Data for analysis: Begin

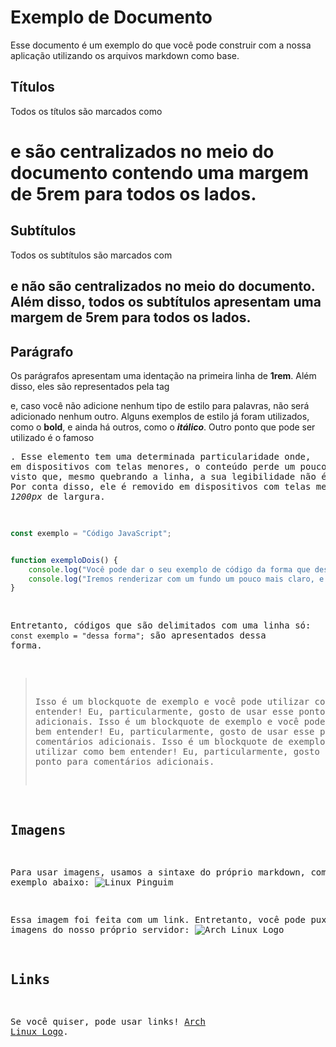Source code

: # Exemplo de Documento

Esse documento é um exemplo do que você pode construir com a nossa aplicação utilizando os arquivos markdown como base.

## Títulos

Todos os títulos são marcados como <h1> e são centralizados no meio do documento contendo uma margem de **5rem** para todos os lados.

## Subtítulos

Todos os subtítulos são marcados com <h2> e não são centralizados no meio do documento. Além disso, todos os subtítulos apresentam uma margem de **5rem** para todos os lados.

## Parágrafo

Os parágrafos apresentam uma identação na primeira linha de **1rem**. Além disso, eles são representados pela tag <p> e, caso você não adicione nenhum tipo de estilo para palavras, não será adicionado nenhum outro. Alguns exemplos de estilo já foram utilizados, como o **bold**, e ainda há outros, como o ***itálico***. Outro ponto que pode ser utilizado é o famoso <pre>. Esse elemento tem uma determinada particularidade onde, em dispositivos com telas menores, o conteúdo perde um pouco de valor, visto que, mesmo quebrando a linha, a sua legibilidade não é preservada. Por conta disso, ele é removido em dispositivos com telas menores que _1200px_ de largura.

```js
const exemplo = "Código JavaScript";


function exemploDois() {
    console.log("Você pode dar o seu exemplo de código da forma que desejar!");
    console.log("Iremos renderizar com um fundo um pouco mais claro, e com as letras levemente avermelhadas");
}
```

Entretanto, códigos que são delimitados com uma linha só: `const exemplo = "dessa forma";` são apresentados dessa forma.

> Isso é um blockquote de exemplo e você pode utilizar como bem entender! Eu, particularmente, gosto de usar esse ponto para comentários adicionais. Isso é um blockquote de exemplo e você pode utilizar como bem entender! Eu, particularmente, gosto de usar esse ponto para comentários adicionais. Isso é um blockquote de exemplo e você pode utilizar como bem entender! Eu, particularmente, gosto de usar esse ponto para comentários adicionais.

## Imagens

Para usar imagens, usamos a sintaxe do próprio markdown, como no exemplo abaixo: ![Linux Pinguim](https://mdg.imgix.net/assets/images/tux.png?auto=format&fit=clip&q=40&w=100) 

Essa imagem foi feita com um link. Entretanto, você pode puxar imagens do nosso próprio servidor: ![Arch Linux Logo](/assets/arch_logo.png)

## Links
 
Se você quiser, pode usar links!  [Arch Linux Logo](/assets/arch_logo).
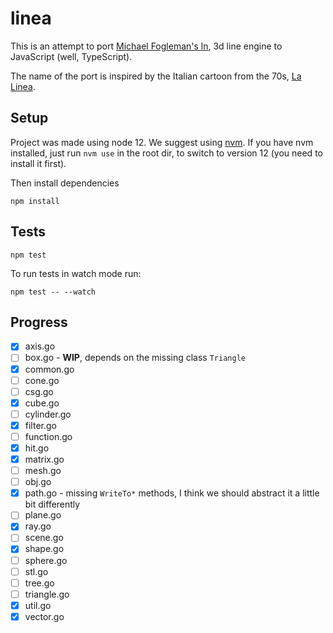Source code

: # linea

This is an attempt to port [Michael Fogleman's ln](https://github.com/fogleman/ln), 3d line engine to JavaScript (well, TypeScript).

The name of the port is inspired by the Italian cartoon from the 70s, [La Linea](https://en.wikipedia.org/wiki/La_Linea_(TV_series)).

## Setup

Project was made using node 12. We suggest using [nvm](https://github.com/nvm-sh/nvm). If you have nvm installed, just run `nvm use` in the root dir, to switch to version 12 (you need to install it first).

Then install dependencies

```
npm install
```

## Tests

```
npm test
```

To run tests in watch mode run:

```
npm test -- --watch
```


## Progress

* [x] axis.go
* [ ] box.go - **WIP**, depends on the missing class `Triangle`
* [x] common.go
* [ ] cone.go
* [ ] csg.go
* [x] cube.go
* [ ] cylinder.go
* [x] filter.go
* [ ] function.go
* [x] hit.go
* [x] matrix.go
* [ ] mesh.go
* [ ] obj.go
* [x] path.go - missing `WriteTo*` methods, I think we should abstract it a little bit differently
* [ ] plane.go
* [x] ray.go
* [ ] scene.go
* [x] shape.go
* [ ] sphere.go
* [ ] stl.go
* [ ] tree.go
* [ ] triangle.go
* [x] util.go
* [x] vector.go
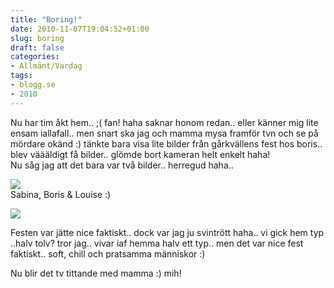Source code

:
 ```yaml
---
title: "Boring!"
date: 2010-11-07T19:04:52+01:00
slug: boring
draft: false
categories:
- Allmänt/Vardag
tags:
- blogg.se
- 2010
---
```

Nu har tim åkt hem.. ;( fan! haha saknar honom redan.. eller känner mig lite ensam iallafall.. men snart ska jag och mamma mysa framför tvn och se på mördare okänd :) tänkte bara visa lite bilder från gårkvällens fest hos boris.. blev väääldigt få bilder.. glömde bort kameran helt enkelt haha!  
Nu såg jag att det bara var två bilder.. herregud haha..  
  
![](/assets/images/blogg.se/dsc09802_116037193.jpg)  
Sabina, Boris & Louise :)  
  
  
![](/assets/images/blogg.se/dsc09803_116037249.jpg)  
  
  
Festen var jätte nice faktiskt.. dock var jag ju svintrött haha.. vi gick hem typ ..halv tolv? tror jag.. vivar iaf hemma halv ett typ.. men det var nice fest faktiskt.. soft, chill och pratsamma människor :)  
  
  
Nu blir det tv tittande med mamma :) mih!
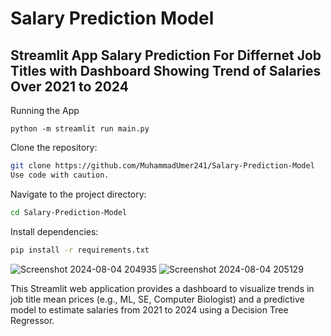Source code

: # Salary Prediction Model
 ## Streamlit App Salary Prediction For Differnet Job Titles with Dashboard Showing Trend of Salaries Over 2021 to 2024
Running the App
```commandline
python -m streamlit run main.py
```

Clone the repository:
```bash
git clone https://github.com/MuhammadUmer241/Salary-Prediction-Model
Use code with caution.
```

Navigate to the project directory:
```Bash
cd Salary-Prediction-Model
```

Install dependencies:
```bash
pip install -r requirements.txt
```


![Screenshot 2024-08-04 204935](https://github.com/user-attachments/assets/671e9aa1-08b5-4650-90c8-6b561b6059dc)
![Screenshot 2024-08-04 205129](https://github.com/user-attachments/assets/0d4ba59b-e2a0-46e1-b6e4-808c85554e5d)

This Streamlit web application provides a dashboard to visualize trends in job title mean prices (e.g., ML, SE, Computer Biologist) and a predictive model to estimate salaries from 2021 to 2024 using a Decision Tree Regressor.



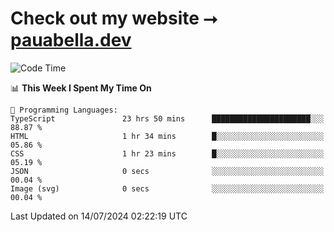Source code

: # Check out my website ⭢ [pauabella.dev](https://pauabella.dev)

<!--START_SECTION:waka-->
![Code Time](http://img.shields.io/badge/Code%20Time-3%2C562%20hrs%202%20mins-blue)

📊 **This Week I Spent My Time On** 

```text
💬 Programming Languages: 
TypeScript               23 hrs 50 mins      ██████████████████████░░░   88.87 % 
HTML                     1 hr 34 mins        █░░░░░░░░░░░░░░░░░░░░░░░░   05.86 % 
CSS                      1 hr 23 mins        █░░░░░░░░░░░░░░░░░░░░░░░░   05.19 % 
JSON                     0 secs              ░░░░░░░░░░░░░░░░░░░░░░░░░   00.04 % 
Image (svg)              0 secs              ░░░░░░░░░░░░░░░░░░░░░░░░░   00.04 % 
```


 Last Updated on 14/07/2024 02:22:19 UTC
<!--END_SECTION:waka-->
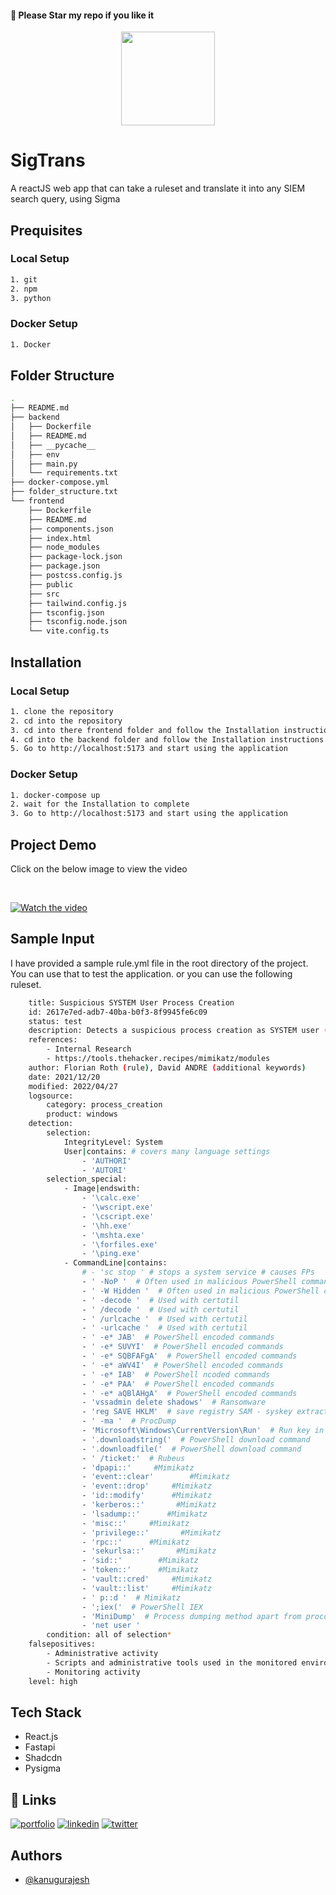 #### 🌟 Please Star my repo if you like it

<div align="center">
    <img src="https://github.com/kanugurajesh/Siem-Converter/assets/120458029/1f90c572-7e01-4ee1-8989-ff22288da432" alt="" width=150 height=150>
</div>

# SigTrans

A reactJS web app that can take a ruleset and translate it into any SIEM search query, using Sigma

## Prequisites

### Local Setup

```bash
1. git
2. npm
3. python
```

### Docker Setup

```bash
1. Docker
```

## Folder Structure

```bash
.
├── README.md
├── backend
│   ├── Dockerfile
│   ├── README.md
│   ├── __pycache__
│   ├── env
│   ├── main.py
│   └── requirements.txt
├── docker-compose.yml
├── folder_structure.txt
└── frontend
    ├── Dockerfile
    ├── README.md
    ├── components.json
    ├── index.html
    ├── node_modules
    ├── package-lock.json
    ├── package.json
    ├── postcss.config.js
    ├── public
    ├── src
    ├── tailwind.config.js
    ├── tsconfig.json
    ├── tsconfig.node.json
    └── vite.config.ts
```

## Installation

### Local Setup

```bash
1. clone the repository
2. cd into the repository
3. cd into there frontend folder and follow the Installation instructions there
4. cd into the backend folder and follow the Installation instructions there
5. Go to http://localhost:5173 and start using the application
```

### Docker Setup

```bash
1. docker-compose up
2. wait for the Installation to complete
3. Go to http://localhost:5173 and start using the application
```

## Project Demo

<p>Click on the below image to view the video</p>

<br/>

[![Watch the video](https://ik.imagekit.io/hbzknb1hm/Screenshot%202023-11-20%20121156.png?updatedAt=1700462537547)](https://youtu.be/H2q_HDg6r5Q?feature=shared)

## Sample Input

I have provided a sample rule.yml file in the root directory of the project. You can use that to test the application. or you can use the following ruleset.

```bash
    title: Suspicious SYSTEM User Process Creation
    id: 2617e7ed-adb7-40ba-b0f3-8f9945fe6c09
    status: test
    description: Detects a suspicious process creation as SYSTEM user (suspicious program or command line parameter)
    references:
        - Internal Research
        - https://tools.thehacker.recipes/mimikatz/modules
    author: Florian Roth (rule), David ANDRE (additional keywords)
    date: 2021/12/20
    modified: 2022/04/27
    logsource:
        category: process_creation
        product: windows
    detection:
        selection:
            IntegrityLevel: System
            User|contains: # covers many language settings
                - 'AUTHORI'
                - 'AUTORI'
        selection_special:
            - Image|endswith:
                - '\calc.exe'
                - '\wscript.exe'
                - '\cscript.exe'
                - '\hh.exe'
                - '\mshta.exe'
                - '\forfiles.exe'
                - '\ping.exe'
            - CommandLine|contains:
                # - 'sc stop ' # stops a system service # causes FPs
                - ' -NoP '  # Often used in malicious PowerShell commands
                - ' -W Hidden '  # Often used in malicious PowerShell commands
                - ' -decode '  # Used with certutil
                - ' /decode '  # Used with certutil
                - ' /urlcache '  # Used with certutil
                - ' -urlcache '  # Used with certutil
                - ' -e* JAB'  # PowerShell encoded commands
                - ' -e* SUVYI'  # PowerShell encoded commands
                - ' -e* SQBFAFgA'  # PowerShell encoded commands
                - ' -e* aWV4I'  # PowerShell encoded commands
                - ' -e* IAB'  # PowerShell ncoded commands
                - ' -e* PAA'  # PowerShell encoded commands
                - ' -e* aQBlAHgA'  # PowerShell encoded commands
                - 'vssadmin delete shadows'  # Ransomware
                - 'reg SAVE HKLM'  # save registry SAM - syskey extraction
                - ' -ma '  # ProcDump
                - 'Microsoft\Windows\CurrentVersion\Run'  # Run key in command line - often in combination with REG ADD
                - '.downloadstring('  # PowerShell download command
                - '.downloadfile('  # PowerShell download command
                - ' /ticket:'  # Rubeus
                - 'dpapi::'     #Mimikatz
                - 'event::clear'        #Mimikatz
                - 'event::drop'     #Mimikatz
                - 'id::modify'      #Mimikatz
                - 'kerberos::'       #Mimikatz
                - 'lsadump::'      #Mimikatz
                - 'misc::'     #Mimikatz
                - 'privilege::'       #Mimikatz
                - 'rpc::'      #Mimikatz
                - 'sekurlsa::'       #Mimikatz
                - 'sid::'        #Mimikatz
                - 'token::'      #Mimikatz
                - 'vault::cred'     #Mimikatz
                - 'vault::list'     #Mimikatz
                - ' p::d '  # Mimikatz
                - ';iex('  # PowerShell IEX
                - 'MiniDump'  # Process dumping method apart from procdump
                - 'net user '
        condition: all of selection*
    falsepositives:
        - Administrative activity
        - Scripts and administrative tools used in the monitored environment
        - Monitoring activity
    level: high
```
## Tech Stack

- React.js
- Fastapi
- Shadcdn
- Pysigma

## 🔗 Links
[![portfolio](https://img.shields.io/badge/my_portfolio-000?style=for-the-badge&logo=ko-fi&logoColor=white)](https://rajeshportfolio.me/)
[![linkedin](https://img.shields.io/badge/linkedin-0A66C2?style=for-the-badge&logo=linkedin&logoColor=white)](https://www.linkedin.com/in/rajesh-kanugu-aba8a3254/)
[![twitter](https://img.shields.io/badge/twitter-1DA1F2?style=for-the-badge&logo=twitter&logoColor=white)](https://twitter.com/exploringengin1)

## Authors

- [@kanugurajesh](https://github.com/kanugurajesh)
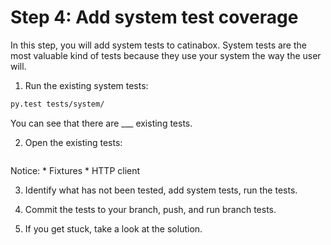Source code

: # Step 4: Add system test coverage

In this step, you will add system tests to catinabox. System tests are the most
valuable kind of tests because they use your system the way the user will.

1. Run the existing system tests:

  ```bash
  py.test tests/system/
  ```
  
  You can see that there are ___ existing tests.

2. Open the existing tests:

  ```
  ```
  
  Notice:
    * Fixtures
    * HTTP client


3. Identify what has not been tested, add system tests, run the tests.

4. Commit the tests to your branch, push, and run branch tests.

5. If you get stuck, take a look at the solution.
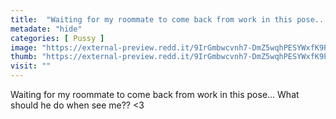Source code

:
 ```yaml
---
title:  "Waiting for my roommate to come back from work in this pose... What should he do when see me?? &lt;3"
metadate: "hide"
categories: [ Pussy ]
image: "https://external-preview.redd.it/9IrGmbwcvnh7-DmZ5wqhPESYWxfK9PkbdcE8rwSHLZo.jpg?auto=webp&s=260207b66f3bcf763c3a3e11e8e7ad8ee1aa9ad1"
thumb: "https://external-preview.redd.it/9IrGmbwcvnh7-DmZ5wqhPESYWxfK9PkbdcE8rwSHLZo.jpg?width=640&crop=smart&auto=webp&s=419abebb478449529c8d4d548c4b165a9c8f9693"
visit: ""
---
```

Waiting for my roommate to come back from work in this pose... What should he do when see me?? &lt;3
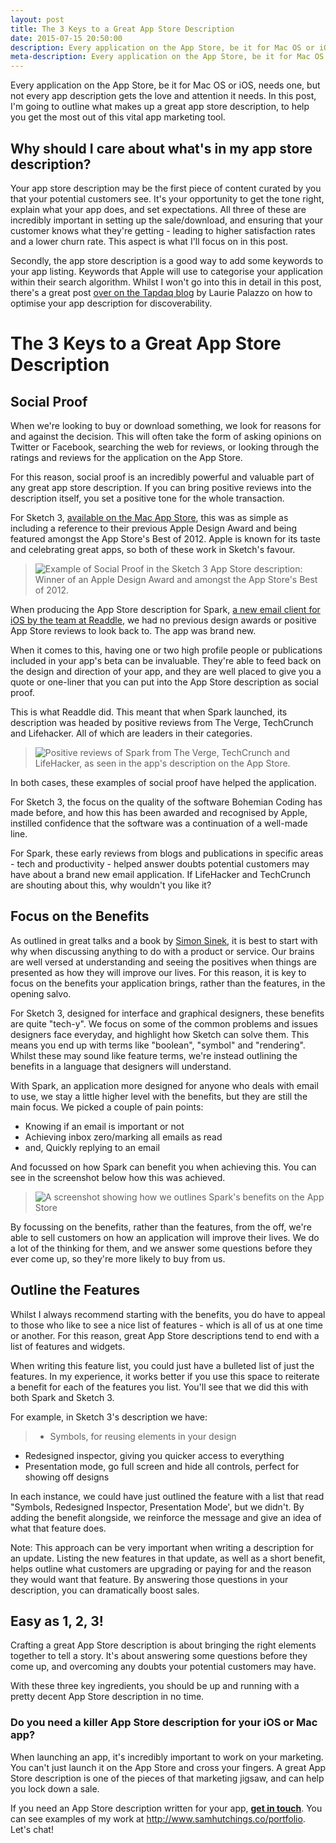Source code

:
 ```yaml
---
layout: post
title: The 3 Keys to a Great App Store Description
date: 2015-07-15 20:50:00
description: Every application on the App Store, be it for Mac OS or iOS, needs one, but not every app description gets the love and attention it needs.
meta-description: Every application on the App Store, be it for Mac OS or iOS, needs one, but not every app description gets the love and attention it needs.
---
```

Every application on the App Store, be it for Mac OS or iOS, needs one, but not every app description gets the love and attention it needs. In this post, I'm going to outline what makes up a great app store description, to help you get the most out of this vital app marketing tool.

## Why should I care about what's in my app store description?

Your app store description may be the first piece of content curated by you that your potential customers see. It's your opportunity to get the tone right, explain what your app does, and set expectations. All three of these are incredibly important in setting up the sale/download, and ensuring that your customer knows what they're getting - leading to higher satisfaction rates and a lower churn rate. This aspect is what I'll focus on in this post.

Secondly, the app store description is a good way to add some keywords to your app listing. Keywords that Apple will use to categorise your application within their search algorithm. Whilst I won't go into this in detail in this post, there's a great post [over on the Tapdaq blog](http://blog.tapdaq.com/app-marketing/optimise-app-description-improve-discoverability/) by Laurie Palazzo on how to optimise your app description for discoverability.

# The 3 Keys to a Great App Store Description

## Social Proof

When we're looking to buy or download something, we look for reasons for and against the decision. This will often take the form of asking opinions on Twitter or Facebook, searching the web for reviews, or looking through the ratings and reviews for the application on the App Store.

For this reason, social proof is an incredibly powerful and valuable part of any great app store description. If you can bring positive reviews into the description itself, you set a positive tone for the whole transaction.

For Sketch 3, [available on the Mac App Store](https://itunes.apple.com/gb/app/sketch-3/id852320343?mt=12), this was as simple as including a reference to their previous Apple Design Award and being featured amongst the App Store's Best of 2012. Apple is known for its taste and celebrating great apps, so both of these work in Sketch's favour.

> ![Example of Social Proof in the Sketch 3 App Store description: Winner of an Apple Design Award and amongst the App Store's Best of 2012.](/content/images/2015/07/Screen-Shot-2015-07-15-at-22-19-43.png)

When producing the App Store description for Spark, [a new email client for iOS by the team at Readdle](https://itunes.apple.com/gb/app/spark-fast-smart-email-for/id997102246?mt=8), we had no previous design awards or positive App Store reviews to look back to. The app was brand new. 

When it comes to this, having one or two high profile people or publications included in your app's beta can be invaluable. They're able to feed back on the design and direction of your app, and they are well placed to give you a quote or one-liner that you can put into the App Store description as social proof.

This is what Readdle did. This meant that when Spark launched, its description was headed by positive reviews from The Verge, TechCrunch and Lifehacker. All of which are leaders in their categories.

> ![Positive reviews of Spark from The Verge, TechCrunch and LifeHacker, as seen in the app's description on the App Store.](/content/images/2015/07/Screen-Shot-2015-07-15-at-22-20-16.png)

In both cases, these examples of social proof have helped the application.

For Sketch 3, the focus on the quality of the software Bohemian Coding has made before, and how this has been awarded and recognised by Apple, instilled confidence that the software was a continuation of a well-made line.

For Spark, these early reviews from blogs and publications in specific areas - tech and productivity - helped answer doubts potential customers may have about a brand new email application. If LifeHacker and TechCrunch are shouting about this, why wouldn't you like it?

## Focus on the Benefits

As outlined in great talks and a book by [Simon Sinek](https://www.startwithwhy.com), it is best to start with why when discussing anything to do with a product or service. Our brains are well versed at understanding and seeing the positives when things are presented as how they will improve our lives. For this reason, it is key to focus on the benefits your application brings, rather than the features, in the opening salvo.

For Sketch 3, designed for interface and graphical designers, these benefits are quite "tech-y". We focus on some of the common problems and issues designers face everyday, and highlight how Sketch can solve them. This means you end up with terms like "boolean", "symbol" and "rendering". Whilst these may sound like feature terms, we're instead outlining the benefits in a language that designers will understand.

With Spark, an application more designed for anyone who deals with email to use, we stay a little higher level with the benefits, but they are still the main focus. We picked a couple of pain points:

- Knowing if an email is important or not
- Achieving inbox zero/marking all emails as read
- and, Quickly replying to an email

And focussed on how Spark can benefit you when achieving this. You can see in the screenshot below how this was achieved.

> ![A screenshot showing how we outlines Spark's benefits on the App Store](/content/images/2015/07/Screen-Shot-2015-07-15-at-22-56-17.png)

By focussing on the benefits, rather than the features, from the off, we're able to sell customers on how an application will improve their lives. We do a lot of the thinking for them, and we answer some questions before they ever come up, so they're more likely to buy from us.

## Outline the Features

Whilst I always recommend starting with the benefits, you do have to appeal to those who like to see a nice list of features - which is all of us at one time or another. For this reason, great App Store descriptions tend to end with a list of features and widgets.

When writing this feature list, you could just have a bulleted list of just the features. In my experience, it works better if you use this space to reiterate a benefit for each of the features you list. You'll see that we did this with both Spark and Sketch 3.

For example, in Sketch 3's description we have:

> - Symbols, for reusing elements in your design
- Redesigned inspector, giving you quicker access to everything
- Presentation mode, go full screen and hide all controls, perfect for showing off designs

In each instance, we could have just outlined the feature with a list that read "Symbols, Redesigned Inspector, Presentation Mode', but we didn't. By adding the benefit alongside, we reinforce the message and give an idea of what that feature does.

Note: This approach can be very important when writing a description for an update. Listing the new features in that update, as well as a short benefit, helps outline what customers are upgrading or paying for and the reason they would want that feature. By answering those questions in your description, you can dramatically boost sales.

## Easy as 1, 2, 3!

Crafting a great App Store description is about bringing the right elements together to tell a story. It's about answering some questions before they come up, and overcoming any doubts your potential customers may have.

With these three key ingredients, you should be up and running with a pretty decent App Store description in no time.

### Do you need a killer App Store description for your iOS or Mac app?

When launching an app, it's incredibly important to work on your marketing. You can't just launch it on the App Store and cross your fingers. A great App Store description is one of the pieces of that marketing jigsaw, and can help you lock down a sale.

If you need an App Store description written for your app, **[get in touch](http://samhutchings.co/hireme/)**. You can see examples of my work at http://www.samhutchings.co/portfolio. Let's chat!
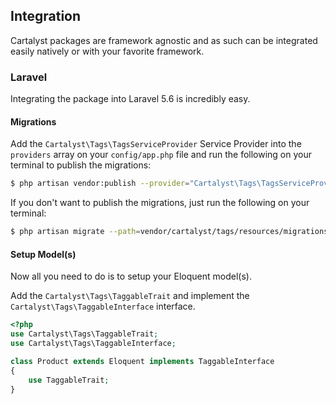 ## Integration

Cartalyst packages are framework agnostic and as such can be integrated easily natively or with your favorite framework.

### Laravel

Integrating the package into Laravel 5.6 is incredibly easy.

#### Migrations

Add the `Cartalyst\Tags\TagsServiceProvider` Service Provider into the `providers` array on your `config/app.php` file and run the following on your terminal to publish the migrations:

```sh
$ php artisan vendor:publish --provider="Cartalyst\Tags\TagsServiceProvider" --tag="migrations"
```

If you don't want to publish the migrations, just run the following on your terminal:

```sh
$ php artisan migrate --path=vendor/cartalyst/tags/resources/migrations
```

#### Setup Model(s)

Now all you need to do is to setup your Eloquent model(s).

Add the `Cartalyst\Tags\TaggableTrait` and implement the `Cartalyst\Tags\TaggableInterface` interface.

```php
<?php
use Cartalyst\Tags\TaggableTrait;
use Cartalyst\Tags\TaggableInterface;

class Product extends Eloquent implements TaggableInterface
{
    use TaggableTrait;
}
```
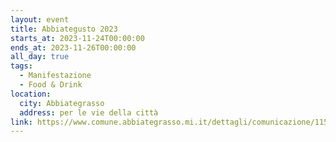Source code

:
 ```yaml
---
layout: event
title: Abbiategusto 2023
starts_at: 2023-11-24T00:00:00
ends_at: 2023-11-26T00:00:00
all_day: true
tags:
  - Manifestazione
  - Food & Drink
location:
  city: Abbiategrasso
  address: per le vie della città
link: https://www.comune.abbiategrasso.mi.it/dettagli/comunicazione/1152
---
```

Data for analysis: End

Wherever the string "keywords" appears in the entries above, return the line it appears on.

→ **Result of this task**:
    author: Florian Roth (rule), David ANDRE (additional keywords)
Secondly, the app store description is a good way to add some keywords to your app listing. Keywords that Apple will use to categorise your application within their search algorithm. Whilst I won't go into this in detail in this post, there's a great post [over on the Tapdaq blog](http://blog.tapdaq.com/app-marketing/optimise-app-description-improve-discoverability/) by Laurie Palazzo on how to optimise your app description for discoverability.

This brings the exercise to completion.